Ethnic weaves: In the tiny village of Chanderi in the Ashoknagar district of Madhya Pradesh, there is little respite from the scorching summer heat as the mercury touches 42 and 43 degrees celcius. There is a preponderance of dry dust on the barren land, which has not seen rain in months.
There is shortage of water, with daily tankers meeting the local people's meagre
needs. The local population, which includes 1,000-odd weavers, could still have
coped, but the mortal blow is looming in the form of disappearing demand for their
cherished fabric, chanderi.
Yet, in the face of impending doom, there is an air of hope, anticipation and
excitement in this sleepy little village, as 455 weaver families are poised to
become owners of shares in a community-owned company, a concept totally alien to all
except the few educated youths here.
Mohammed Zuber Ansari, 28, has a master's degree.
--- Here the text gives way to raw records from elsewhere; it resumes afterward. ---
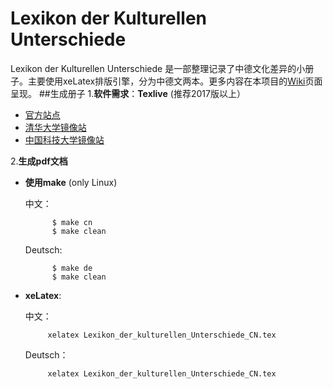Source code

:# Lexikon der Kulturellen Unterschiede
Lexikon der  Kulturellen Unterschiede 是一部整理记录了中德文化差异的小册子。主要使用xeLatex排版引擎，分为中德文两本。更多内容在本项目的[Wiki](http://118.25.137.24:8080)页面呈现。
##生成册子
1.**软件需求**：**Texlive** (推荐2017版以上）

-  [官方站点](http://mirror.ctan.org/systems/texlive/Images/texlive2018.iso) 
- [清华大学镜像站](https://mirrors.tuna.tsinghua.edu.cn/CTAN/systems/texlive/Images/texlive2018.iso) 
- [中国科技大学镜像站](https://mirrors.ustc.edu.cn/CTAN/systems/texlive/Images/texlive2018.iso)

2.**生成pdf文档**

- **使用make**  (only Linux)

	中文：
	
			$ make cn
			$ make clean
			
	Deutsch:
	
			$ make de
			$ make clean
			
-  **xeLatex**:

	中文：		
	
			xelatex Lexikon_der_kulturellen_Unterschiede_CN.tex
	
	Deutsch：
	
			xelatex Lexikon_der_kulturellen_Unterschiede_CN.tex
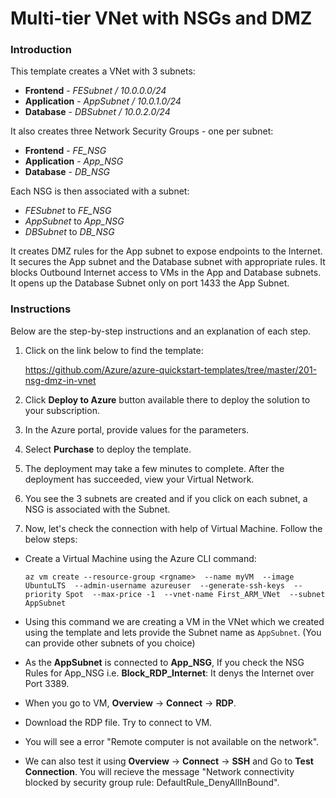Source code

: # Multi-tier VNet with NSGs and DMZ

### Introduction
This template creates a VNet with 3 subnets:

* **Frontend** - _FESubnet / 10.0.0.0/24_
* **Application** - _AppSubnet / 10.0.1.0/24_
* **Database** - _DBSubnet / 10.0.2.0/24_

It also creates three Network Security Groups - one per subnet:

* **Frontend** - _FE_NSG_
* **Application** - _App_NSG_
* **Database** - _DB_NSG_

Each NSG is then associated with a subnet:

* _FESubnet_ to _FE_NSG_
* _AppSubnet_ to _App_NSG_
* _DBSubnet_ to _DB_NSG_

It creates DMZ rules for the App subnet to expose endpoints to the Internet. It secures the App subnet and the Database subnet with appropriate rules. It blocks Outbound Internet access to VMs in the App and Database subnets. It opens up the Database Subnet only on port 1433 the App Subnet.

### Instructions

Below are the step-by-step instructions and an explanation of each step. 

1. Click on the link below to find the template:

   https://github.com/Azure/azure-quickstart-templates/tree/master/201-nsg-dmz-in-vnet
   
2. Click **Deploy to Azure** button available there to deploy the solution to your subscription. 
   
3. In the Azure portal, provide values for the parameters.

4. Select **Purchase** to deploy the template.

5. The deployment may take a few minutes to complete. After the deployment has succeeded, view your Virtual Network.

6. You see the 3 subnets are created and if you click on each subnet, a NSG is associated with the Subnet.

7. Now, let's check the connection with help of Virtual Machine. Follow the below steps:

  - Create a Virtual Machine using the Azure CLI command:
   
      `az vm create --resource-group <rgname> 
         --name myVM 
         --image UbuntuLTS 
         --admin-username azureuser 
         --generate-ssh-keys 
         --priority Spot 
         --max-price -1 
         --vnet-name First_ARM_VNet 
         --subnet AppSubnet`
   
  - Using this command we are creating a VM in the VNet which we created using the template and lets provide the Subnet name as `AppSubnet`. (You can provide other subnets of you choice)
  
  - As the **AppSubnet** is connected to **App_NSG**, If you check the NSG Rules for App_NSG i.e. **Block_RDP_Internet**: It denys the Internet over Port 3389.
  
  - When you go to VM, **Overview** -> **Connect** -> **RDP**. 
   
  - Download the RDP file. Try to connect to VM. 
  
  - You will see a error "Remote computer is not available on the network".
  
  - We can also test it using **Overview** -> **Connect** -> **SSH** and Go to **Test Connection**. You will recieve the message "Network connectivity blocked by security group rule: DefaultRule_DenyAllInBound".
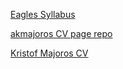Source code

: 
[Eagles Syllabus](https://github.com/greenfox-academy/eagles-syllabus)

[akmajoros CV page repo](https://github.com/akmajoros/akmajoros.github.io)

[Kristof Majoros CV](http://akmajoros.github.io)
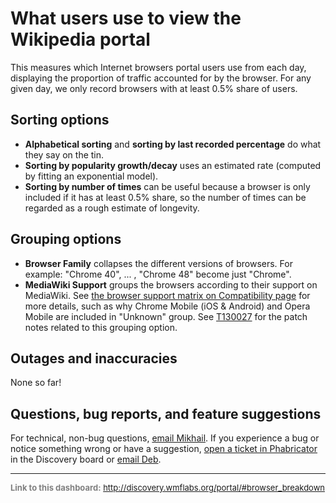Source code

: What users use to view the Wikipedia portal
=======

This measures which Internet browsers portal users use from each day, displaying the proportion of traffic accounted for by the browser. For any given day, we only record browsers with at least 0.5% share of users.

Sorting options
------
* __Alphabetical sorting__ and __sorting by last recorded percentage__ do what they say on the tin.
* __Sorting by popularity growth/decay__ uses an estimated rate (computed by fitting an exponential model).
* __Sorting by number of times__ can be useful because a browser is only included if it has at least 0.5% share, so the number of times can be regarded as a rough estimate of longevity.

Grouping options
------
* __Browser Family__ collapses the different versions of browsers. For example: "Chrome 40", ... , "Chrome 48" become just "Chrome".
* __MediaWiki Support__ groups the browsers according to their support on MediaWiki. See [the browser support matrix on Compatibility page](https://www.mediawiki.org/wiki/Compatibility#Browsers) for more details, such as why Chrome Mobile (iOS & Android) and Opera Mobile are included in "Unknown" group. See [T130027](https://phabricator.wikimedia.org/T130027) for the patch notes related to this grouping option.

Outages and inaccuracies
------
None so far!

Questions, bug reports, and feature suggestions
------
For technical, non-bug questions, [email Mikhail](mailto:mpopov@wikimedia.org?subject=Dashboard%20Question). If you experience a bug or notice something wrong or have a suggestion, [open a ticket in Phabricator](https://phabricator.wikimedia.org/maniphest/task/create/?projects=Discovery) in the Discovery board or [email Deb](mailto:deb@wikimedia.org?subject=Dashboard%20Question).

<hr style="border-color: gray;">
<p style="font-size: small; color: gray;">
  <strong>Link to this dashboard:</strong>
  <a href="http://discovery.wmflabs.org/portal/#browser_breakdown">
    http://discovery.wmflabs.org/portal/#browser_breakdown
  </a>
</p>
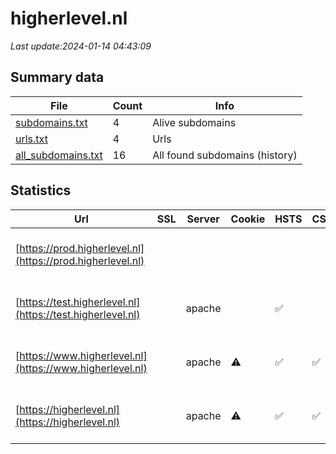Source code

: # higherlevel.nl
*Last update:2024-01-14 04:43:09*
## Summary data
| File       | Count | Info |
|------------|-------|------|
|[subdomains.txt](/data/higherlevel/subdomains.txt)|4|Alive subdomains|
|[urls.txt](/data/higherlevel/urls.txt)|4|Urls|
|[all_subdomains.txt](/data/higherlevel/all_subdomains.txt)|16|All found subdomains (history)|
## Statistics
| Url | SSL | Server | Cookie | HSTS | CSP | XFO | XXP | RP | Tech |
|------------|-------|------|------|------|------|------|------|------|------|
|[https://prod.higherlevel.nl](https://prod.higherlevel.nl)| | | | | | | |:white_check_mark: |Apache HTTP Server H...|
|[https://test.higherlevel.nl](https://test.higherlevel.nl)| |apache| |:white_check_mark: | |:white_check_mark: |:white_check_mark: |:white_check_mark: |Apache HTTP Server B...|
|[https://www.higherlevel.nl](https://www.higherlevel.nl)| |apache|:warning: |:white_check_mark: |:white_check_mark: |:white_check_mark: |:white_check_mark: |Apache HTTP Server G...|
|[https://higherlevel.nl](https://higherlevel.nl)| |apache|:warning: |:white_check_mark: |:white_check_mark: |:white_check_mark: |:white_check_mark: |Apache HTTP Server H...|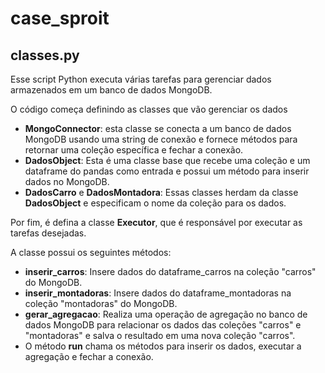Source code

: # case_sproit



## classes.py
Esse script Python executa várias tarefas para gerenciar dados armazenados em um banco de dados MongoDB.

O código começa definindo as classes que vão gerenciar os dados

* **MongoConnector**: esta classe se conecta a um banco de dados MongoDB usando uma string de conexão e fornece métodos para retornar uma coleção específica e fechar a conexão.
* **DadosObject**: Esta é uma classe base que recebe uma coleção e um dataframe do pandas como entrada e possui um método para inserir dados no MongoDB.
* **DadosCarro** e **DadosMontadora**: Essas classes herdam da classe **DadosObject** e especificam o nome da coleção para os dados.

Por fim, é defina a classe **Executor**, que é responsável por executar as tarefas desejadas.

A classe possui os seguintes métodos:
* **inserir_carros**: Insere dados do dataframe_carros na coleção "carros" do MongoDB.
* **inserir_montadoras**: Insere dados do dataframe_montadoras na coleção "montadoras" do MongoDB.
* **gerar_agregacao**: Realiza uma operação de agregação no banco de dados MongoDB para relacionar os dados das coleções "carros" e "montadoras" e salva o resultado em uma nova coleção "carros".
* O método **run** chama os métodos para inserir os dados, executar a agregação e fechar a conexão.
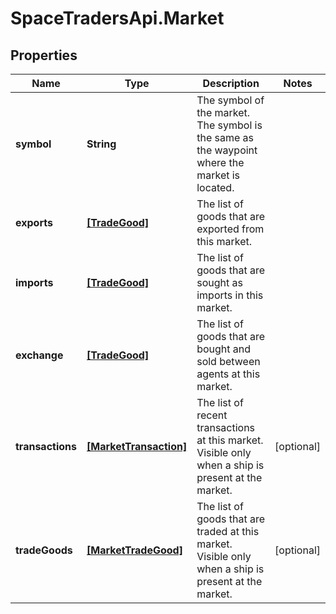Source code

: # SpaceTradersApi.Market

## Properties

Name | Type | Description | Notes
------------ | ------------- | ------------- | -------------
**symbol** | **String** | The symbol of the market. The symbol is the same as the waypoint where the market is located. | 
**exports** | [**[TradeGood]**](TradeGood.md) | The list of goods that are exported from this market. | 
**imports** | [**[TradeGood]**](TradeGood.md) | The list of goods that are sought as imports in this market. | 
**exchange** | [**[TradeGood]**](TradeGood.md) | The list of goods that are bought and sold between agents at this market. | 
**transactions** | [**[MarketTransaction]**](MarketTransaction.md) | The list of recent transactions at this market. Visible only when a ship is present at the market. | [optional] 
**tradeGoods** | [**[MarketTradeGood]**](MarketTradeGood.md) | The list of goods that are traded at this market. Visible only when a ship is present at the market. | [optional] 


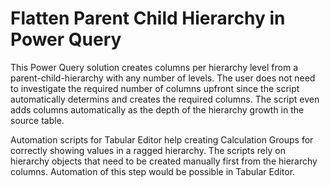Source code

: # Flatten Parent Child Hierarchy in Power Query
This Power Query solution creates columns per hierarchy level from a parent-child-hierarchy with any number of levels. 
The user does not need to investigate the required number of columns upfront since the script automatically determins and creates the required columns.
The script even adds columns automatically as the depth of the hierarchy growth in the source table.

Automation scripts for Tabular Editor help creating Calculation Groups for correctly showing values in a ragged hierarchy. The scripts rely on hierarchy objects that need to be created manually first from the hierarchy columns. Automation of this step would be possible in Tabular Editor.
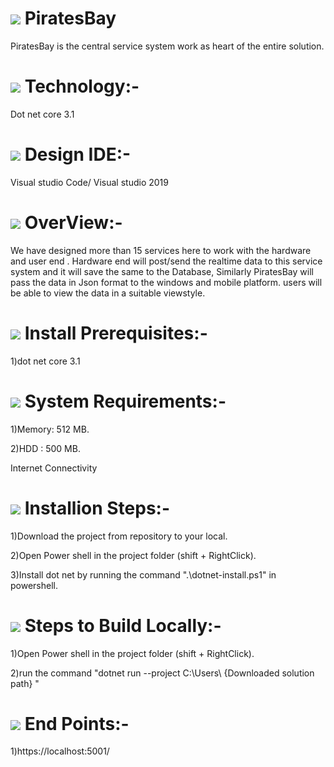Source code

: # <img src="https://img.icons8.com/clouds/100/000000/server.png"/> PiratesBay
PiratesBay is the central service system work as heart of the entire solution.

# <img src="https://img.icons8.com/dotty/80/000000/relay-home-automation.png"/> Technology:-
Dot net core 3.1 

# <img src="https://img.icons8.com/cotton/64/000000/laptop-coding.png"/> Design IDE:-
Visual studio Code/ Visual studio 2019

# <img src="https://img.icons8.com/nolan/96/futures.png"/> OverView:-

We have designed more than 15 services here to work with the hardware and user end . 
Hardware end will post/send the realtime data to this service system and it will save the same to the Database,
Similarly PiratesBay will pass the data in Json format to the windows and mobile platform.
users will be able to view the data in a suitable viewstyle.

# <img src="https://img.icons8.com/fluent/96/000000/requirement.png"/> Install Prerequisites:-
  1)dot net core 3.1
  
# <img src="https://img.icons8.com/nolan/96/system-task.png"/>  System Requirements:-
  
  1)Memory: 512 MB.
  
  2)HDD : 500 MB.
  
  Internet Connectivity
  
# <img src="https://img.icons8.com/cotton/64/000000/installing-updates.png"/> Installion Steps:-

  1)Download the project from repository to your local.
  
  2)Open Power shell in the project folder (shift + RightClick).
  
  3)Install dot net by running the command ".\dotnet-install.ps1"  in powershell.
  
# <img src="https://img.icons8.com/officel/80/000000/code.png"/> Steps to Build Locally:- 

  1)Open Power shell in the project folder (shift + RightClick).
  
  2)run the command "dotnet run --project C:\Users\ {Downloaded solution path} "
  
# <img src="https://img.icons8.com/nolan/96/code.png"/> End Points:-

  1)https://localhost:5001/
  
  
  

  

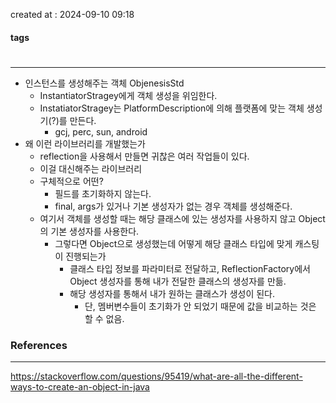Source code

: created at : 2024-09-10 09:18

#### tags

#

--- 

- 인스턴스를 생성해주는 객체 ObjenesisStd
	- InstantiatorStragey에게 객체 생성을 위임한다.
	- InstatiatorStragey는 PlatformDescription에 의해 플랫폼에 맞는 객체 생성기(?)를 만든다.
		- gcj, perc, sun, android
- 왜 이런 라이브러리를 개발했는가
	- reflection을 사용해서 만들면 귀찮은 여러 작업들이 있다.
	- 이걸 대신해주는 라이브러리
	- 구체적으로 어떤?
		- 필드를 초기화하지 않는다.
		- final, args가 있거나 기본 생성자가 없는 경우 객체를 생성해준다.
	- 여기서 객체를 생성할 때는 해당 클래스에 있는 생성자를 사용하지 않고 Object의 기본 생성자를 사용한다.
		- 그렇다면 Object으로 생성했는데 어떻게 해당 클래스 타입에 맞게 캐스팅이 진행되는가
			- 클래스 타입 정보를 파라미터로 전달하고, ReflectionFactory에서 Object 생성자를 통해 내가 전달한 클래스의 생성자를 만듦.
			- 해당 생성자를 통해서 내가 원하는 클래스가 생성이 된다.
				- 단, 멤버변수들이 초기화가 안 되었기 때문에 값을 비교하는 것은 할 수 없음.

### References
---
[]()
https://stackoverflow.com/questions/95419/what-are-all-the-different-ways-to-create-an-object-in-java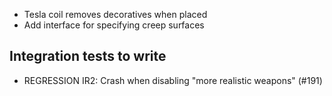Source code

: - Tesla coil removes decoratives when placed
- Add interface for specifying creep surfaces

## Integration tests to write
- REGRESSION IR2: Crash when disabling "more realistic weapons" (#191)
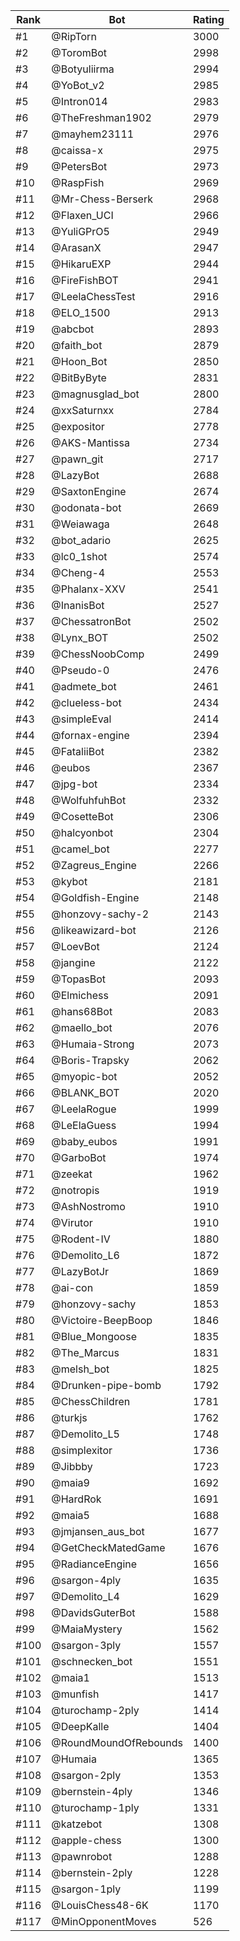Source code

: Rank|Bot|Rating
---|---|---
#1|@RipTorn|3000
#2|@ToromBot|2998
#3|@Botyuliirma|2994
#4|@YoBot_v2|2985
#5|@Intron014|2983
#6|@TheFreshman1902|2979
#7|@mayhem23111|2976
#8|@caissa-x|2975
#9|@PetersBot|2973
#10|@RaspFish|2969
#11|@Mr-Chess-Berserk|2968
#12|@Flaxen_UCI|2966
#13|@YuliGPrO5|2949
#14|@ArasanX|2947
#15|@HikaruEXP|2944
#16|@FireFishBOT|2941
#17|@LeelaChessTest|2916
#18|@ELO_1500|2913
#19|@abcbot|2893
#20|@faith_bot|2879
#21|@Hoon_Bot|2850
#22|@BitByByte|2831
#23|@magnusglad_bot|2800
#24|@xxSaturnxx|2784
#25|@expositor|2778
#26|@AKS-Mantissa|2734
#27|@pawn_git|2717
#28|@LazyBot|2688
#29|@SaxtonEngine|2674
#30|@odonata-bot|2669
#31|@Weiawaga|2648
#32|@bot_adario|2625
#33|@lc0_1shot|2574
#34|@Cheng-4|2553
#35|@Phalanx-XXV|2541
#36|@InanisBot|2527
#37|@ChessatronBot|2502
#38|@Lynx_BOT|2502
#39|@ChessNoobComp|2499
#40|@Pseudo-0|2476
#41|@admete_bot|2461
#42|@clueless-bot|2434
#43|@simpleEval|2414
#44|@fornax-engine|2394
#45|@FataliiBot|2382
#46|@eubos|2367
#47|@jpg-bot|2334
#48|@WolfuhfuhBot|2332
#49|@CosetteBot|2306
#50|@halcyonbot|2304
#51|@camel_bot|2277
#52|@Zagreus_Engine|2266
#53|@kybot|2181
#54|@Goldfish-Engine|2148
#55|@honzovy-sachy-2|2143
#56|@likeawizard-bot|2126
#57|@LoevBot|2124
#58|@jangine|2122
#59|@TopasBot|2093
#60|@Elmichess|2091
#61|@hans68Bot|2083
#62|@maello_bot|2076
#63|@Humaia-Strong|2073
#64|@Boris-Trapsky|2062
#65|@myopic-bot|2052
#66|@BLANK_BOT|2020
#67|@LeelaRogue|1999
#68|@LeElaGuess|1994
#69|@baby_eubos|1991
#70|@GarboBot|1974
#71|@zeekat|1962
#72|@notropis|1919
#73|@AshNostromo|1910
#74|@Virutor|1910
#75|@Rodent-IV|1880
#76|@Demolito_L6|1872
#77|@LazyBotJr|1869
#78|@ai-con|1859
#79|@honzovy-sachy|1853
#80|@Victoire-BeepBoop|1846
#81|@Blue_Mongoose|1835
#82|@The_Marcus|1831
#83|@melsh_bot|1825
#84|@Drunken-pipe-bomb|1792
#85|@ChessChildren|1781
#86|@turkjs|1762
#87|@Demolito_L5|1748
#88|@simplexitor|1736
#89|@Jibbby|1723
#90|@maia9|1692
#91|@HardRok|1691
#92|@maia5|1688
#93|@jmjansen_aus_bot|1677
#94|@GetCheckMatedGame|1676
#95|@RadianceEngine|1656
#96|@sargon-4ply|1635
#97|@Demolito_L4|1629
#98|@DavidsGuterBot|1588
#99|@MaiaMystery|1562
#100|@sargon-3ply|1557
#101|@schnecken_bot|1551
#102|@maia1|1513
#103|@munfish|1417
#104|@turochamp-2ply|1414
#105|@DeepKalle|1404
#106|@RoundMoundOfRebounds|1400
#107|@Humaia|1365
#108|@sargon-2ply|1353
#109|@bernstein-4ply|1346
#110|@turochamp-1ply|1331
#111|@katzebot|1308
#112|@apple-chess|1300
#113|@pawnrobot|1288
#114|@bernstein-2ply|1228
#115|@sargon-1ply|1199
#116|@LouisChess48-6K|1170
#117|@MinOpponentMoves|526
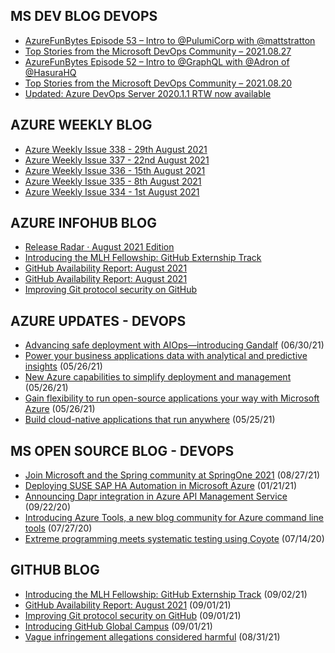 ## MS DEV BLOG DEVOPS 

<!-- DEVBLOGDEVOPS:START -->
- [AzureFunBytes Episode 53 – Intro to @PulumiCorp with @mattstratton](https://devblogs.microsoft.com/devops/azurefunbytes-episode-53-intro-to-pulumicorp-with-mattstratton/)
- [Top Stories from the Microsoft DevOps Community – 2021.08.27](https://devblogs.microsoft.com/devops/top-stories-from-the-microsoft-devops-community-2021-08-27/)
- [AzureFunBytes Episode 52 – Intro to @GraphQL with @Adron of @HasuraHQ](https://devblogs.microsoft.com/devops/azurefunbytes-episode-52-intro-to-graphql-with-adron-of-hasurahq/)
- [Top Stories from the Microsoft DevOps Community – 2021.08.20](https://devblogs.microsoft.com/devops/top-stories-from-the-microsoft-devops-community-2021-08-20/)
- [Updated: Azure DevOps Server 2020.1.1 RTW now available](https://devblogs.microsoft.com/devops/azure-devops-server-2020-1-1-rtw-now-available/)
<!-- DEVBLOGDEVOPS:END -->


## AZURE WEEKLY BLOG

<!-- AZUREWEEKLY:START -->
- [Azure Weekly Issue 338 - 29th August 2021](https://azureweekly.info/issue-338.html)
- [Azure Weekly Issue 337 - 22nd August 2021](https://azureweekly.info/issue-337.html)
- [Azure Weekly Issue 336 - 15th August 2021](https://azureweekly.info/issue-336.html)
- [Azure Weekly Issue 335 - 8th August 2021](https://azureweekly.info/issue-335.html)
- [Azure Weekly Issue 334 - 1st August 2021](https://azureweekly.info/issue-334.html)
<!-- AZUREWEEKLY:END -->

## AZURE INFOHUB BLOG 

<!-- AZUREINFOHUB:START -->
- [Release Radar · August 2021 Edition](https://github.blog/2021-09-03-release-radar-aug-2021/)
- [Introducing the MLH Fellowship: GitHub Externship Track](https://github.blog/2021-09-02-introducing-the-mlh-fellowship-github-externship-track/)
- [GitHub Availability Report: August 2021](https://github.blog/2021-09-01-github-availability-report-august-2021/)
- [GitHub Availability Report: August 2021](https://github.blog/2021-09-01-github-availability-report-august-2021/)
- [Improving Git protocol security on GitHub](https://github.blog/2021-09-01-improving-git-protocol-security-github/)
<!-- AZUREINFOHUB:END -->


## AZURE UPDATES - DEVOPS 

<!-- AZUREUPDATES:START -->

 - [Advancing safe deployment with AIOps—introducing Gandalf](https://azure.microsoft.com/blog/advancing-safe-deployment-with-aiops-introducing-gandalf/) (06/30/21)
 - [Power your business applications data with analytical and predictive insights](https://azure.microsoft.com/blog/power-your-business-applications-data-with-analytical-and-predictive-insights/) (05/26/21)
 - [New Azure capabilities to simplify deployment and management](https://azure.microsoft.com/blog/new-azure-capabilities-to-simplify-deployment-and-management/) (05/26/21)
 - [Gain flexibility to run open-source applications your way with Microsoft Azure](https://azure.microsoft.com/blog/gain-flexibility-to-run-open-source-applications-your-way-with-microsoft-azure/) (05/26/21)
 - [Build cloud-native applications that run anywhere](https://azure.microsoft.com/blog/build-cloudnative-applications-that-run-anywhere/) (05/25/21)
<!-- AZUREUPDATES:END -->


## MS OPEN SOURCE BLOG - DEVOPS 

<!-- MSOPENSOURCEBLOG:START -->

 - [Join Microsoft and the Spring community at SpringOne 2021](https://cloudblogs.microsoft.com/opensource/2021/08/27/join-microsoft-and-the-spring-community-at-springone-2021/) (08/27/21)
 - [Deploying SUSE SAP HA Automation in Microsoft Azure](https://cloudblogs.microsoft.com/opensource/2021/01/21/deploying-suse-sap-ha-automation-in-microsoft-azure/) (01/21/21)
 - [Announcing Dapr integration in Azure API Management Service](https://cloudblogs.microsoft.com/opensource/2020/09/22/announcing-dapr-integration-azure-api-management-service-apim/) (09/22/20)
 - [Introducing Azure Tools, a new blog community for Azure command line tools](https://cloudblogs.microsoft.com/opensource/2020/07/27/introducing-azure-tools-new-tech-community-blog/) (07/27/20)
 - [Extreme programming meets systematic testing using Coyote](https://cloudblogs.microsoft.com/opensource/2020/07/14/extreme-programming-meets-systematic-testing-using-coyote/) (07/14/20)
<!-- MSOPENSOURCEBLOG:END -->


## GITHUB BLOG


<!-- GITHUB:START -->

 - [Introducing the MLH Fellowship: GitHub Externship Track](https://github.blog/2021-09-02-introducing-the-mlh-fellowship-github-externship-track/) (09/02/21)
 - [GitHub Availability Report: August 2021](https://github.blog/2021-09-01-github-availability-report-august-2021/) (09/01/21)
 - [Improving Git protocol security on GitHub](https://github.blog/2021-09-01-improving-git-protocol-security-github/) (09/01/21)
 - [Introducing GitHub Global Campus](https://github.blog/2021-09-01-introducing-github-global-campus/) (09/01/21)
 - [Vague infringement allegations considered harmful](https://github.blog/2021-08-31-vague-infringement-allegations-considered-harmful/) (08/31/21)
<!-- GITHUB:END -->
After failing to find a job, he
found himself in front of a loom and is still trying to come to terms with the
developments. "We bought shares for Rs 1,000 and all I know is that this could
change our lives in some way."
That way has been paved by Fabindia, a retail outfit that has grown from one store
in the mid 1990s to 85. Dabbling in fabric, apparel, handicraft and other products,
it began an experiment with community-owned companies nine years ago in an attempt
to include artisans in the wealth creation process.